Philosophical definition
The definition of safety culture as defined on STUK’s slide was quite philosophical:
“The concept of safety culture describes this phenomenon: the logic that has been developed in the organisation and followed by the organisation in their actions with regard to safety, in most parts unconsciously.”
The safety significance of culture, on the other hand, is the following:
Culture creates the framework for what is done; decisions, resourcing, work planning, and other practical activities are built on these values and approaches of thinking. If these values and approaches of thinking are in any way skewed, culture acts like a common cause failure – the “faulty” approaches are reflected in all operational processes.
The risk vulnerability is further increased by it being characteristic of the phenomenon that we are blind to the deep-rooted patterns of our own culture and take them for granted.

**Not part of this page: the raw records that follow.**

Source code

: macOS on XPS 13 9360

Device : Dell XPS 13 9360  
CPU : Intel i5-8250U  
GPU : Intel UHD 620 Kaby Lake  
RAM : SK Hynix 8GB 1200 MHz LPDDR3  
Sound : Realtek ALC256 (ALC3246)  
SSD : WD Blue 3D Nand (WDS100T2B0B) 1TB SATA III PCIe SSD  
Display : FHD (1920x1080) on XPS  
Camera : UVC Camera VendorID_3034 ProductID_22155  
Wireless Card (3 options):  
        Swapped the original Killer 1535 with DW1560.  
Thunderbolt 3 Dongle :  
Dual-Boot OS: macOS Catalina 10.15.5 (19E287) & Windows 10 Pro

Joint idea of Posiva and STUK
The seminar was a joint idea of Posiva and STUK. Posiva’s Safety Manager Kari Kaukonen considered it a great opportunity for the future licensee and the regulatory authority to discuss safety culture together. Kaukonen stresses that Posiva’s work for the development of safety culture continues in compliance with the smoothly progressing action programme.
A lot has been accomplished already:
STUK seminar held on 4 April
Status of safety culture 2024 survey completed. Assessment 2+
Training on management and leadership is underway and Posiva’s leadership image is being built
Self-assessment of leadership and safety culture has been completed, including recommendations
Three safety themes have been presented in personnel info events. These presentations continue
The dialogue on safety and safety culture continues in communal events in a consistent manner
Suggestions for improvements in safety culture that have come up in development discussions have been deconstructed into improvement actions by Posiva’s Management Team
The following actions are to be taken in the near future:
Guided plant walkdowns including practices in protected area and controlled area
Reporting of experience feedback from the Trial Run and improvement actions
Posiva is scheduled to start the final disposal of spent nuclear fuel in mid-2020s as the first operator in the world.